| What the task asks |
Reproduce the lines below exactly. Begin with the first, end with the line containing "如果你今天想要透過 CLI 達成建立一個資料夾並且在資料夾裡面生成你想要的檔案的話我們必須先要有可以下指令的對象。", and leave out the pictures.

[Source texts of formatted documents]
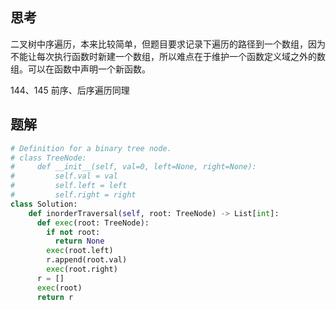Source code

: ## 思考

二叉树中序遍历，本来比较简单，但题目要求记录下遍历的路径到一个数组，因为不能让每次执行函数时新建一个数组，所以难点在于维护一个函数定义域之外的数组。可以在函数中声明一个新函数。

144、145 前序、后序遍历同理

## 题解

```python
# Definition for a binary tree node.
# class TreeNode:
#     def __init__(self, val=0, left=None, right=None):
#         self.val = val
#         self.left = left
#         self.right = right
class Solution:
    def inorderTraversal(self, root: TreeNode) -> List[int]:
      def exec(root: TreeNode):
        if not root:
          return None
        exec(root.left)
        r.append(root.val)
        exec(root.right)
      r = []
      exec(root)
      return r
```

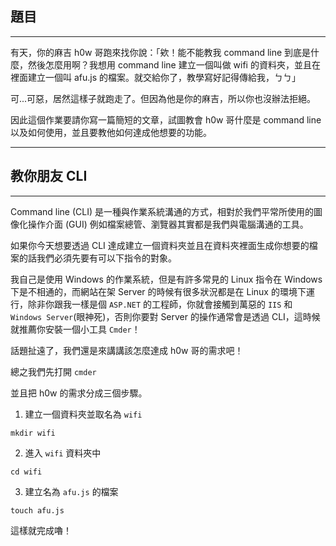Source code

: ## 題目

---

有天，你的麻吉 h0w 哥跑來找你說：「欸！能不能教我 command line 到底是什麼，然後怎麼用啊？我想用 command line 建立一個叫做 wifi 的資料夾，並且在裡面建立一個叫 afu.js 的檔案。就交給你了，教學寫好記得傳給我，ㄅㄅ」

可...可惡，居然這樣子就跑走了。但因為他是你的麻吉，所以你也沒辦法拒絕。

因此這個作業要請你寫一篇簡短的文章，試圖教會 h0w 哥什麼是 command line 以及如何使用，並且要教他如何達成他想要的功能。

---

## 教你朋友 CLI

---

Command line (CLI) 是一種與作業系統溝通的方式，相對於我們平常所使用的圖像化操作介面 (GUI) 例如檔案總管、瀏覽器其實都是我們與電腦溝通的工具。

如果你今天想要透過 CLI 達成建立一個資料夾並且在資料夾裡面生成你想要的檔案的話我們必須先要有可以下指令的對象。

我自己是使用 Windows 的作業系統，但是有許多常見的 Linux 指令在 Windows 下是不相通的，而網站在架 Server 的時候有很多狀況都是在 Linux 的環境下運行，除非你跟我一樣是個 `ASP.NET` 的工程師，你就會接觸到萬惡的 `IIS` 和 `Windows Server`(眼神死)，否則你要對 Server 的操作通常會是透過 CLI，這時候就推薦你安裝一個小工具 `Cmder`！

話題扯遠了，我們還是來講講該怎麼達成 h0w 哥的需求吧！

總之我們先打開 `cmder`

並且把 h0w 的需求分成三個步驟。

1. 建立一個資料夾並取名為 `wifi`

```
mkdir wifi
```

2. 進入 `wifi` 資料夾中

```
cd wifi
```

3. 建立名為 `afu.js` 的檔案

```
touch afu.js
```

這樣就完成嚕！
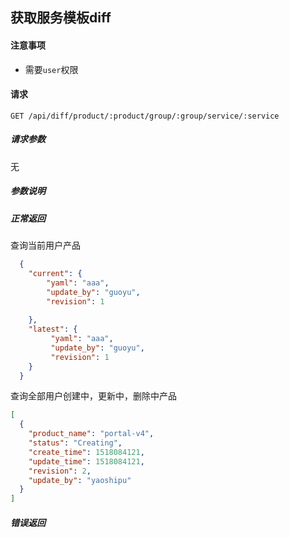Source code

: ## 获取服务模板diff

#### 注意事项

- 需要`user`权限

#### 请求

```
GET /api/diff/product/:product/group/:group/service/:service
```

##### 请求参数

无

##### 参数说明
  
##### 正常返回

查询当前用户产品
```json
  {
    "current": {
        "yaml": "aaa",
        "update_by": "guoyu",
        "revision": 1
        
    },
    "latest": {
         "yaml": "aaa",
         "update_by": "guoyu",
         "revision": 1
    }
  }
```

查询全部用户创建中，更新中，删除中产品
```json
[
  {
    "product_name": "portal-v4",
    "status": "Creating",
    "create_time": 1518084121,
    "update_time": 1518084121,
    "revision": 2,
    "update_by": "yaoshipu"
  }
]
```



##### 错误返回
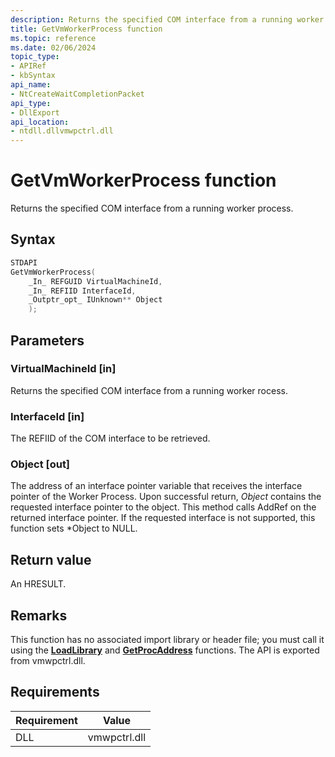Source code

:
 ```yaml
---
description: Returns the specified COM interface from a running worker process.
title: GetVmWorkerProcess function
ms.topic: reference
ms.date: 02/06/2024
topic_type: 
- APIRef
- kbSyntax
api_name: 
- NtCreateWaitCompletionPacket
api_type: 
- DllExport
api_location: 
- ntdll.dllvmwpctrl.dll
---
```


# GetVmWorkerProcess function

Returns the specified COM interface from a running worker process.

## Syntax


```C++
STDAPI
GetVmWorkerProcess(
    _In_ REFGUID VirtualMachineId,
    _In_ REFIID InterfaceId,
    _Outptr_opt_ IUnknown** Object
    );
```

## Parameters

### VirtualMachineId [in]

Returns the specified COM interface from a running worker rocess.

### InterfaceId [in]

The REFIID of the COM interface to be retrieved.

### Object [out]

The address of an interface pointer variable that receives the  interface pointer of the Worker Process. Upon successful return, *Object* contains the requested interface pointer to the object. This method calls AddRef on the returned interface pointer. If the requested interface is not supported, this function sets *Object to NULL.

## Return value

An HRESULT.

## Remarks

This function has no associated import library or header file; you must call it using the [**LoadLibrary**](/windows/desktop/api/libloaderapi/nf-libloaderapi-loadlibrarya) and [**GetProcAddress**](/windows/desktop/api/libloaderapi/nf-libloaderapi-getprocaddress) functions. The API is exported from vmwpctrl.dll.


## Requirements

| Requirement | Value |
|-----------------------------------|-------------------------------------------------------------------------------------------------------|
| DLL                   | vmwpctrl.dll              |




 
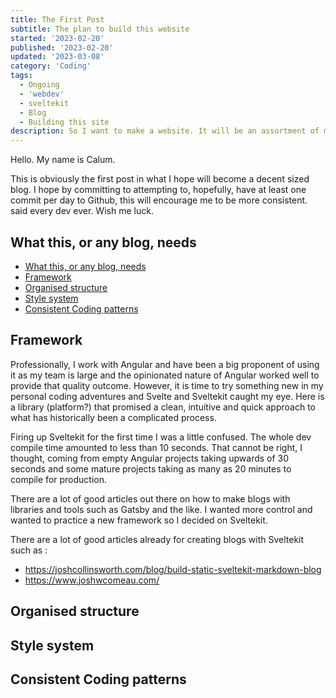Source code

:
 ```yaml
---
title: The First Post
subtitle: The plan to build this website
started: '2023-02-20'
published: '2023-02-20'
updated: '2023-03-08'
category: 'Coding'
tags:
  - Ongoing
  - 'webdev'
  - sveltekit
  - Blog
  - Building this site
description: So I want to make a website. It will be an assortment of my ideas, projects and my personal journey. Wish me luck.
---
```


Hello. My name is Calum.

This is obviously the first post in what I hope will become a decent sized blog. I hope by committing to attempting to, hopefully, have at least one commit per day to Github, this will encourage me to be more consistent. said every dev ever. Wish me luck.

## What this, or any blog, needs

- [What this, or any blog, needs](#what-this-or-any-blog-needs)
- [Framework](#framework)
- [Organised structure](#organised-structure)
- [Style system](#style-system)
- [Consistent Coding patterns](#consistent-coding-patterns)

## Framework

Professionally, I work with Angular and have been a big proponent of using it as my team is large and the opinionated nature of Angular worked well to provide that quality outcome. However, it is time to try something new in my personal coding adventures and Svelte and Sveltekit caught my eye. Here is a library (platform?) that promised a clean, intuitive and quick approach to what has historically been a complicated process.

Firing up Sveltekit for the first time I was a little confused. The whole dev compile time amounted to less than 10 seconds. That cannot be right, I thought, coming from empty Angular projects taking upwards of 30 seconds and some mature projects taking as many as 20 minutes to compile for production.

There are a lot of good articles out there on how to make blogs with libraries and tools such as Gatsby and the like. I wanted more control and wanted to practice a new framework so I decided on Sveltekit.

There are a lot of good articles already for creating blogs with Sveltekit such as :

- https://joshcollinsworth.com/blog/build-static-sveltekit-markdown-blog
- https://www.joshwcomeau.com/

## Organised structure

## Style system

## Consistent Coding patterns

| Answer below |
Source code

: ## 思考

二叉树中序遍历，本来比较简单，但题目要求记录下遍历的路径到一个数组，因为不能让每次执行函数时新建一个数组，所以难点在于维护一个函数定义域之外的数组。可以在函数中声明一个新函数。

144、145 前序、后序遍历同理

## 题解

```python
# Definition for a binary tree node.
# class TreeNode:
#     def __init__(self, val=0, left=None, right=None):
#         self.val = val
#         self.left = left
#         self.right = right
class Solution:
    def inorderTraversal(self, root: TreeNode) -> List[int]:
      def exec(root: TreeNode):
        if not root:
          return None
        exec(root.left)
        r.append(root.val)
        exec(root.right)
      r = []
      exec(root)
      return r
```

Source code

: ## 題目

---

有天，你的麻吉 h0w 哥跑來找你說：「欸！能不能教我 command line 到底是什麼，然後怎麼用啊？我想用 command line 建立一個叫做 wifi 的資料夾，並且在裡面建立一個叫 afu.js 的檔案。就交給你了，教學寫好記得傳給我，ㄅㄅ」

可...可惡，居然這樣子就跑走了。但因為他是你的麻吉，所以你也沒辦法拒絕。

因此這個作業要請你寫一篇簡短的文章，試圖教會 h0w 哥什麼是 command line 以及如何使用，並且要教他如何達成他想要的功能。

---

## 教你朋友 CLI

---

Command line (CLI) 是一種與作業系統溝通的方式，相對於我們平常所使用的圖像化操作介面 (GUI) 例如檔案總管、瀏覽器其實都是我們與電腦溝通的工具。

如果你今天想要透過 CLI 達成建立一個資料夾並且在資料夾裡面生成你想要的檔案的話我們必須先要有可以下指令的對象。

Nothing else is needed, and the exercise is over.